To do:
A line qualifies if it holds the string "repository". Copy every qualifying line from the records.

Exercise inputs:
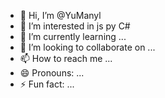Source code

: - 👋 Hi, I’m @YuManyl
- 👀 I’m interested in js py C#
- 🌱 I’m currently learning ...
- 💞️ I’m looking to collaborate on ...
- 📫 How to reach me ...
- 😄 Pronouns: ...
- ⚡ Fun fact: ...

<!---
YuManyl/YuManyl is a ✨ special ✨ repository because its `README.md` (this file) appears on your GitHub profile.
You can click the Preview link to take a look at your changes.
--->
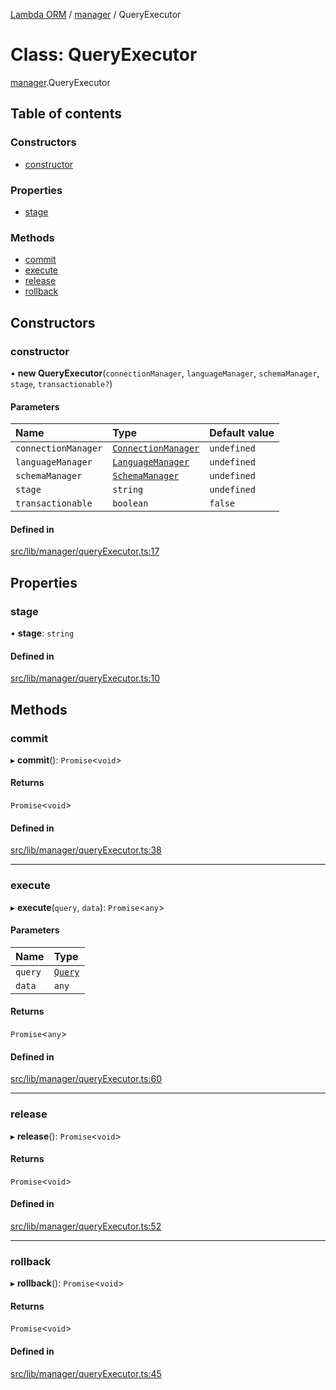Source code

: [Lambda ORM](../README.md) / [manager](../modules/manager.md) / QueryExecutor

# Class: QueryExecutor

[manager](../modules/manager.md).QueryExecutor

## Table of contents

### Constructors

- [constructor](manager.QueryExecutor.md#constructor)

### Properties

- [stage](manager.QueryExecutor.md#stage)

### Methods

- [commit](manager.QueryExecutor.md#commit)
- [execute](manager.QueryExecutor.md#execute)
- [release](manager.QueryExecutor.md#release)
- [rollback](manager.QueryExecutor.md#rollback)

## Constructors

### constructor

• **new QueryExecutor**(`connectionManager`, `languageManager`, `schemaManager`, `stage`, `transactionable?`)

#### Parameters

| Name | Type | Default value |
| :------ | :------ | :------ |
| `connectionManager` | [`ConnectionManager`](connection.ConnectionManager.md) | `undefined` |
| `languageManager` | [`LanguageManager`](language.LanguageManager.md) | `undefined` |
| `schemaManager` | [`SchemaManager`](manager.SchemaManager.md) | `undefined` |
| `stage` | `string` | `undefined` |
| `transactionable` | `boolean` | `false` |

#### Defined in

[src/lib/manager/queryExecutor.ts:17](https://github.com/FlavioLionelRita/lambda-orm/blob/c5c7261/src/lib/manager/queryExecutor.ts#L17)

## Properties

### stage

• **stage**: `string`

#### Defined in

[src/lib/manager/queryExecutor.ts:10](https://github.com/FlavioLionelRita/lambda-orm/blob/c5c7261/src/lib/manager/queryExecutor.ts#L10)

## Methods

### commit

▸ **commit**(): `Promise`<`void`\>

#### Returns

`Promise`<`void`\>

#### Defined in

[src/lib/manager/queryExecutor.ts:38](https://github.com/FlavioLionelRita/lambda-orm/blob/c5c7261/src/lib/manager/queryExecutor.ts#L38)

___

### execute

▸ **execute**(`query`, `data`): `Promise`<`any`\>

#### Parameters

| Name | Type |
| :------ | :------ |
| `query` | [`Query`](model.Query.md) |
| `data` | `any` |

#### Returns

`Promise`<`any`\>

#### Defined in

[src/lib/manager/queryExecutor.ts:60](https://github.com/FlavioLionelRita/lambda-orm/blob/c5c7261/src/lib/manager/queryExecutor.ts#L60)

___

### release

▸ **release**(): `Promise`<`void`\>

#### Returns

`Promise`<`void`\>

#### Defined in

[src/lib/manager/queryExecutor.ts:52](https://github.com/FlavioLionelRita/lambda-orm/blob/c5c7261/src/lib/manager/queryExecutor.ts#L52)

___

### rollback

▸ **rollback**(): `Promise`<`void`\>

#### Returns

`Promise`<`void`\>

#### Defined in

[src/lib/manager/queryExecutor.ts:45](https://github.com/FlavioLionelRita/lambda-orm/blob/c5c7261/src/lib/manager/queryExecutor.ts#L45)
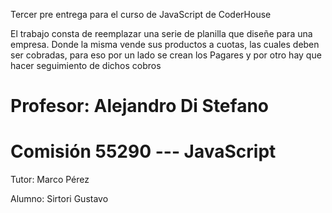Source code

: Tercer pre entrega para el curso de JavaScript de CoderHouse

El trabajo consta de reemplazar una serie de planilla que diseñe para una empresa. Donde la misma vende sus productos a cuotas, las cuales deben ser cobradas, para eso por un lado se crean los Pagares y por otro hay que hacer seguimiento de dichos cobros

# Profesor: Alejandro Di Stefano
# Comisión 55290 --- JavaScript

Tutor: Marco Pérez

Alumno: Sirtori Gustavo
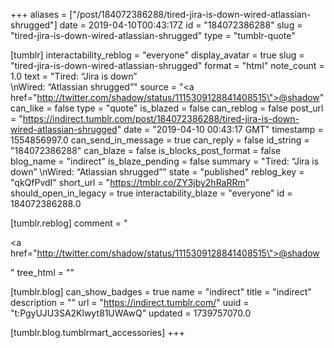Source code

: +++
aliases = ["/post/184072386288/tired-jira-is-down-wired-atlassian-shrugged"]
date = 2019-04-10T00:43:17Z
id = "184072386288"
slug = "tired-jira-is-down-wired-atlassian-shrugged"
type = "tumblr-quote"

[tumblr]
interactability_reblog = "everyone"
display_avatar = true
slug = "tired-jira-is-down-wired-atlassian-shrugged"
format = "html"
note_count = 1.0
text = "Tired: “Jira is down”<br/>\nWired: “Atlassian shrugged”"
source = "<a href=\"http://twitter.com/shadow/status/1115309128841408515\">@shadow</a>"
can_like = false
type = "quote"
is_blazed = false
can_reblog = false
post_url = "https://indirect.tumblr.com/post/184072386288/tired-jira-is-down-wired-atlassian-shrugged"
date = "2019-04-10 00:43:17 GMT"
timestamp = 1554856997.0
can_send_in_message = true
can_reply = false
id_string = "184072386288"
can_blaze = false
is_blocks_post_format = false
blog_name = "indirect"
is_blaze_pending = false
summary = "Tired: “Jira is down” \nWired: “Atlassian shrugged”"
state = "published"
reblog_key = "qkQfPvdI"
short_url = "https://tmblr.co/ZY3jby2hRaRRm"
should_open_in_legacy = true
interactability_blaze = "everyone"
id = 184072386288.0

[tumblr.reblog]
comment = "<p><a href=\"http://twitter.com/shadow/status/1115309128841408515\">@shadow</a></p>"
tree_html = ""

[tumblr.blog]
can_show_badges = true
name = "indirect"
title = "indirect"
description = ""
url = "https://indirect.tumblr.com/"
uuid = "t:PgyUJU3SA2Klwyt81UWAwQ"
updated = 1739757070.0

[tumblr.blog.tumblrmart_accessories]
+++
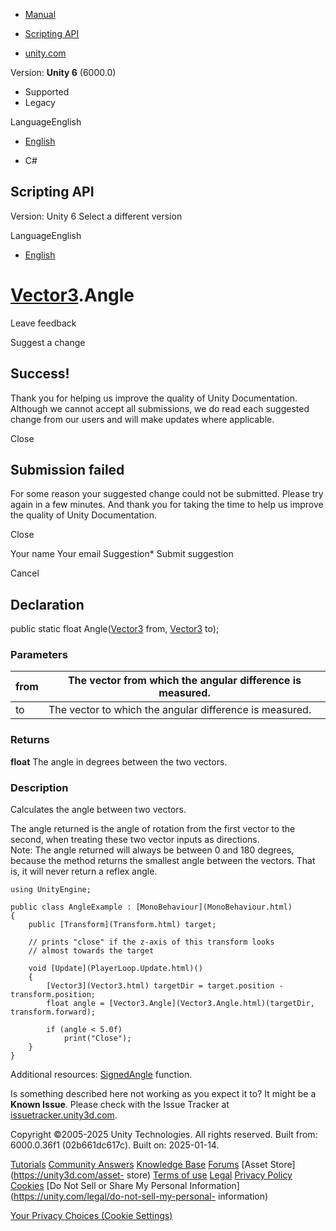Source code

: [ ]()

  * [Manual](../Manual/index.html)
  * [Scripting API](../ScriptReference/index.html)

  * [unity.com](https://unity.com/)

Version: **Unity 6** (6000.0)

  * Supported
  * Legacy

LanguageEnglish

  * [English]()

  * C#

[ ](https://docs.unity3d.com)

## Scripting API

Version: Unity 6 Select a different version

LanguageEnglish

  * [English]()

#  [Vector3](Vector3.html).Angle

Leave feedback

Suggest a change

## Success!

Thank you for helping us improve the quality of Unity Documentation. Although
we cannot accept all submissions, we do read each suggested change from our
users and will make updates where applicable.

Close

## Submission failed

For some reason your suggested change could not be submitted. Please <a>try
again</a> in a few minutes. And thank you for taking the time to help us
improve the quality of Unity Documentation.

Close

Your name Your email Suggestion* Submit suggestion

Cancel

[ ]()

## Declaration

public static float Angle([Vector3](Vector3.html) from,
[Vector3](Vector3.html) to);

### Parameters

from | The vector from which the angular difference is measured.  
---|---  
to | The vector to which the angular difference is measured.  
  
### Returns

**float** The angle in degrees between the two vectors.

### Description

Calculates the angle between two vectors.

The angle returned is the angle of rotation from the first vector to the
second, when treating these two vector inputs as directions.  
Note: The angle returned will always be between 0 and 180 degrees, because the
method returns the smallest angle between the vectors. That is, it will never
return a reflex angle.

    
    
    using UnityEngine;  
      
    public class AngleExample : [MonoBehaviour](MonoBehaviour.html)
    {
        public [Transform](Transform.html) target;  
      
        // prints "close" if the z-axis of this transform looks
        // almost towards the target  
      
        void [Update](PlayerLoop.Update.html)()
        {
            [Vector3](Vector3.html) targetDir = target.position - transform.position;
            float angle = [Vector3.Angle](Vector3.Angle.html)(targetDir, transform.forward);  
      
            if (angle < 5.0f)
                print("Close");
        }
    }
    

Additional resources: [SignedAngle](Vector3.SignedAngle.html) function.

Is something described here not working as you expect it to? It might be a
**Known Issue**. Please check with the Issue Tracker at
[issuetracker.unity3d.com](https://issuetracker.unity3d.com).

Copyright ©2005-2025 Unity Technologies. All rights reserved. Built from:
6000.0.36f1 (02b661dc617c). Built on: 2025-01-14.

[Tutorials](https://unity3d.com/learn) [Community
Answers](https://answers.unity3d.com) [Knowledge
Base](https://support.unity3d.com/hc/en-us)
[Forums](https://forum.unity3d.com) [Asset Store](https://unity3d.com/asset-
store) [Terms of use](https://docs.unity3d.com/Manual/TermsOfUse.html)
[Legal](https://unity.com/legal) [Privacy
Policy](https://unity.com/legal/privacy-policy)
[Cookies](https://unity.com/legal/cookie-policy) [Do Not Sell or Share My
Personal Information](https://unity.com/legal/do-not-sell-my-personal-
information)

[Your Privacy Choices (Cookie Settings)](javascript:void\(0\);)

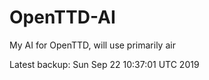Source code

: # OpenTTD-AI
My AI for OpenTTD, will use primarily air

Latest backup: Sun Sep 22 10:37:01 UTC 2019
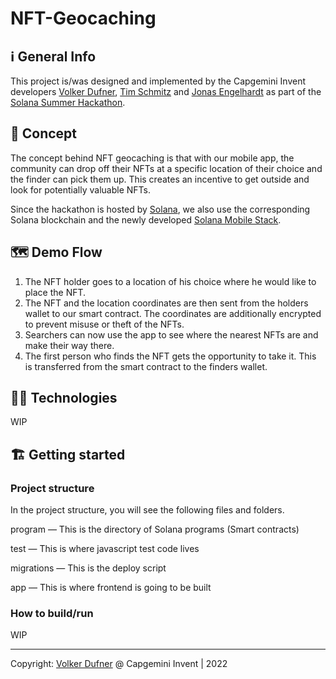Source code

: # NFT-Geocaching

## ℹ️ General Info

This project is/was designed and implemented by the Capgemini Invent developers [Volker Dufner](https://github.com/dFohlen), [Tim Schmitz](https://github.com/0x0tim) and [Jonas Engelhardt](https://github.com/joengelh) as part of the [Solana Summer Hackathon](https://solana.com/summercamp).

## 📝 Concept

The concept behind NFT geocaching is that with our mobile app, the community can drop off their NFTs at a specific location of their choice and the finder can pick them up. This creates an incentive to get outside and look for potentially valuable NFTs.

Since the hackathon is hosted by [Solana](https://solana.com/), we also use the corresponding Solana blockchain and the newly developed [Solana Mobile Stack](https://solana.com/de/news/solana-mobile-stack-reveal).

## 🗺️ Demo Flow

1. The NFT holder goes to a location of his choice where he would like to place the NFT.
2. The NFT and the location coordinates are then sent from the holders wallet to our smart contract. The coordinates are additionally encrypted to prevent misuse or theft of the NFTs.
3. Searchers can now use the app to see where the nearest NFTs are and make their way there.
4. The first person who finds the NFT gets the opportunity to take it. This is transferred from the smart contract to the finders wallet.

## 🧑‍💻 Technologies

WIP

## 🏗️ Getting started

### Project structure

In the project structure, you will see the following files and folders.

program — This is the directory of Solana programs (Smart contracts)

test — This is where javascript test code lives

migrations — This is the deploy script

app — This is where frontend is going to be built

### How to build/run

WIP

---

Copyright: [Volker Dufner](https://github.com/dFohlen) @ Capgemini Invent | 2022
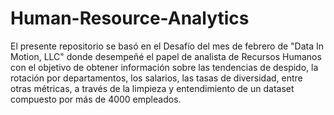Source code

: # Human-Resource-Analytics
El presente repositorio se basó en el Desafío del mes de febrero de "Data In Motion, LLC" donde desempeñé el papel de analista de Recursos Humanos
con el objetivo de obtener información sobre las tendencias de despido, la rotación por departamentos, los salarios, las tasas de diversidad, entre otras métricas, 
a través de la limpieza y entendimiento de un dataset compuesto por más de 4000 empleados.
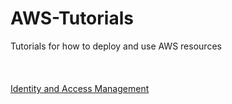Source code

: # AWS-Tutorials
Tutorials for how to deploy and use AWS resources  
<br><br><br>
[Identity and Access Management](https://github.com/hsaltan/AWS-Tutorials/tree/main/Identity%20and%20Access%20Management)
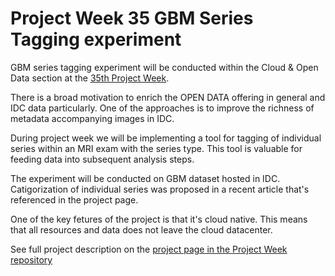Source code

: # Project Week 35 GBM Series Tagging experiment

GBM series tagging experiment will be conducted within the Cloud & Open Data section at the [35th Project Week](https://github.com/NA-MIC/ProjectWeek/tree/master/PW35_2021_Virtual).

There is a broad motivation to enrich the OPEN DATA offering in general and IDC data particularly. One of the approaches is to improve the richness of metadata accompanying images in IDC.

During project week we will be implementing a tool for tagging of individual series within an MRI exam with the series type. This tool is valuable for feeding data into subsequent analysis steps.

The experiment will be conducted on GBM dataset hosted in IDC. Catigorization of individual series was proposed in a recent article that's referenced in the project page.

One of the key fetures of the project is that it's cloud native. This means that all resources and data does not leave the cloud datacenter.

See full project description on the [project page in the Project Week repository](https://github.com/NA-MIC/ProjectWeek/tree/master/PW35_2021_Virtual/Projects/NCIImagingDataCommons)
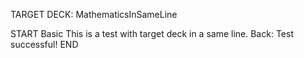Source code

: TARGET DECK: MathematicsInSameLine

<!-- CARD -->
START
Basic
This is a test with target deck in a same line.
Back: Test successful!
END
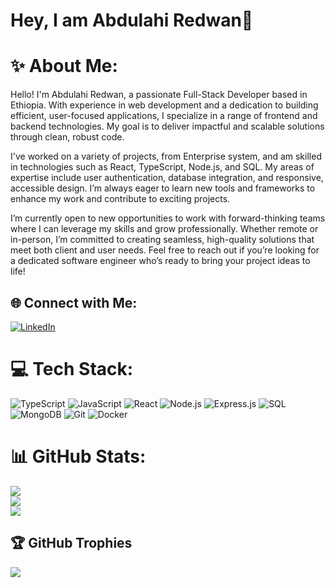 <h1>Hey, I am Abdulahi Redwan👋</h1>

# ✨ About Me:
<p>Hello! I'm Abdulahi Redwan, a passionate Full-Stack Developer based in Ethiopia. With experience in web development and a dedication to building efficient, user-focused applications, I specialize in a range of frontend and backend technologies. My goal is to deliver impactful and scalable solutions through clean, robust code.</p>

<p>I've worked on a variety of projects, from Enterprise  system, and am skilled in technologies such as React, TypeScript, Node.js, and SQL. My areas of expertise include user authentication, database integration, and responsive, accessible design. I’m always eager to learn new tools and frameworks to enhance my work and contribute to exciting projects.</p>

<p>I’m currently open to new opportunities to work with forward-thinking teams where I can leverage my skills and grow professionally. Whether remote or in-person, I’m committed to creating seamless, high-quality solutions that meet both client and user needs. Feel free to reach out if you’re looking for a dedicated software engineer who’s ready to bring your project ideas to life!</p>

## 🌐 Connect with Me:
[![LinkedIn](https://img.shields.io/badge/LinkedIn-%230077B5.svg?logo=linkedin&logoColor=white)](https://www.linkedin.com/in/abdulahi-redwan/)

# 💻 Tech Stack:
![TypeScript](https://img.shields.io/badge/typescript-%23007ACC.svg?style=for-the-badge&logo=typescript&logoColor=white)
![JavaScript](https://img.shields.io/badge/javascript-%23323330.svg?style=for-the-badge&logo=javascript&logoColor=%23F7DF1E)
![React](https://img.shields.io/badge/react-%2320232a.svg?style=for-the-badge&logo=react&logoColor=%2361DAFB)
![Node.js](https://img.shields.io/badge/node.js-%2343853D.svg?style=for-the-badge&logo=node.js&logoColor=white)
![Express.js](https://img.shields.io/badge/express.js-%23404d59.svg?style=for-the-badge&logo=express&logoColor=%2361DAFB)
![SQL](https://img.shields.io/badge/sql-%2300843e.svg?style=for-the-badge&logo=mysql&logoColor=white)
![MongoDB](https://img.shields.io/badge/MongoDB-%234ea94b.svg?style=for-the-badge&logo=mongodb&logoColor=white)
![Git](https://img.shields.io/badge/git-%23F05032.svg?style=for-the-badge&logo=git&logoColor=white)
![Docker](https://img.shields.io/badge/docker-%230db7ed.svg?style=for-the-badge&logo=docker&logoColor=white)

# 📊 GitHub Stats:
![](https://github-readme-stats.vercel.app/api?username=abdulahiredwann&theme=dark&hide_border=false&include_all_commits=true&count_private=true)<br/>
![](https://github-readme-streak-stats.herokuapp.com/?user=abdulahiredwann&theme=dark&hide_border=false)<br/>
![](https://github-readme-stats.vercel.app/api/top-langs/?username=abdulahiredwann&theme=dark&hide_border=false&include_all_commits=true&count_private=true&layout=compact)

## 🏆 GitHub Trophies
![](https://github-profile-trophy.vercel.app/?username=abdulahiredwann&theme=radical&no-frame=false&no-bg=true&margin-w=4)
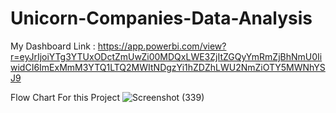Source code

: # Unicorn-Companies-Data-Analysis
My Dashboard Link : 
https://app.powerbi.com/view?r=eyJrIjoiYTg3YTUxODctZmUwZi00MDQxLWE3ZjItZGQyYmRmZjBhNmU0IiwidCI6ImExMmM3YTQ1LTQ2MWItNDgzYi1hZDZhLWU2NmZiOTY5MWNhYSJ9

Flow Chart For this Project
![Screenshot (339)](https://github.com/Nadipalli-Sandeep/Unicorn-Companies-Data-Analysis/assets/106082542/cd8b9454-ac69-4c2b-b6e4-5f277af74817)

Solution below:
YuManyl/YuManyl is a ✨ special ✨ repository because its `README.md` (this file) appears on your GitHub profile.
See full project description on the [project page in the Project Week repository](https://github.com/NA-MIC/ProjectWeek/tree/master/PW35_2021_Virtual/Projects/NCIImagingDataCommons)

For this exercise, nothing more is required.